O advogado Welington Arruda, por sua vez, lembra que a detração está prevista no artigo 42 do Código Penal, que estipula que, na pena privativa de liberdade e na medida de segurança, o tempo de prisão provisória, no Brasil ou no estrangeiro, o de prisão administrativa e o de internação devem ser descontados. 

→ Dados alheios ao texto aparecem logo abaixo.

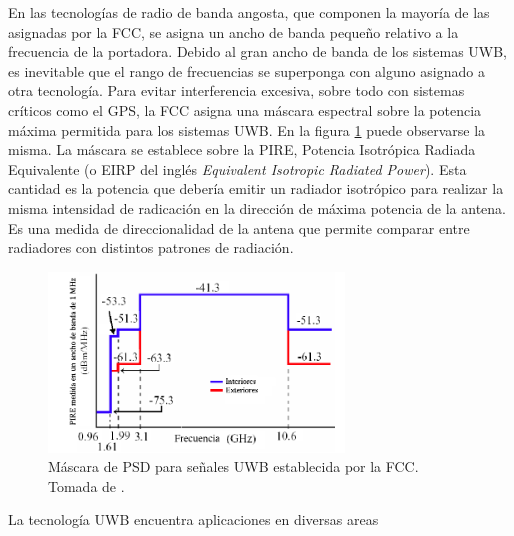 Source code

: En las tecnologías de radio de banda angosta, que componen la mayoría de las
asignadas por la FCC, se asigna un ancho de banda pequeño relativo a la
frecuencia de la portadora. Debido al gran ancho de banda de los sistemas UWB,
es inevitable que el rango de frecuencias se superponga con alguno asignado a
otra tecnología. Para evitar interferencia excesiva, sobre todo con sistemas
críticos como el GPS, la FCC asigna una máscara espectral sobre la potencia
máxima permitida para los sistemas UWB. En la figura \ref{fig:fcc_uwb_psd_mask}
puede observarse la misma.  La máscara se establece sobre la PIRE, Potencia
Isotrópica Radiada Equivalente (o EIRP del inglés \textit{Equivalent Isotropic
Radiated Power}). Esta cantidad es la potencia que debería emitir un radiador
isotrópico para realizar la misma intensidad de radicación en la dirección de
máxima potencia de la antena. Es una medida de direccionalidad de la antena que
permite comparar entre radiadores con distintos patrones de radiación.

\begin{figure}[t]
    \centering
    \includegraphics[width=0.7\textwidth]{images/fcc_uwb_psd_mask.png}
    \caption{Máscara de PSD para señales UWB establecida por la FCC. Tomada de \cite{Heydari2005}.}
    \label{fig:fcc_uwb_psd_mask}
\end{figure}

La tecnología UWB encuentra aplicaciones en diversas areas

Ele explica que o STJ admite que a medida diversa da prisão que impede o acautelado de sair de casa assemelha-se ao cumprimento de pena em regime fechado, ou semiaberto quando pode sair no período diurno como no julgamento do HC 455.097

"Embora não exista previsão legal quanto ao instituto da detração para medidas cautelares alternativas à prisão, no caso concreto, entende-se que o período de recolhimento à prisão domiciliar, por comprometer a sua liberdade, deve ser reconhecido como período detraído, em homenagem ao princípio da proporcionalidade e em apreço ao princípio do non bis in idem, que determina que não se deve aplicar a mesma pena duas vezes pelo mesmo crime", resume.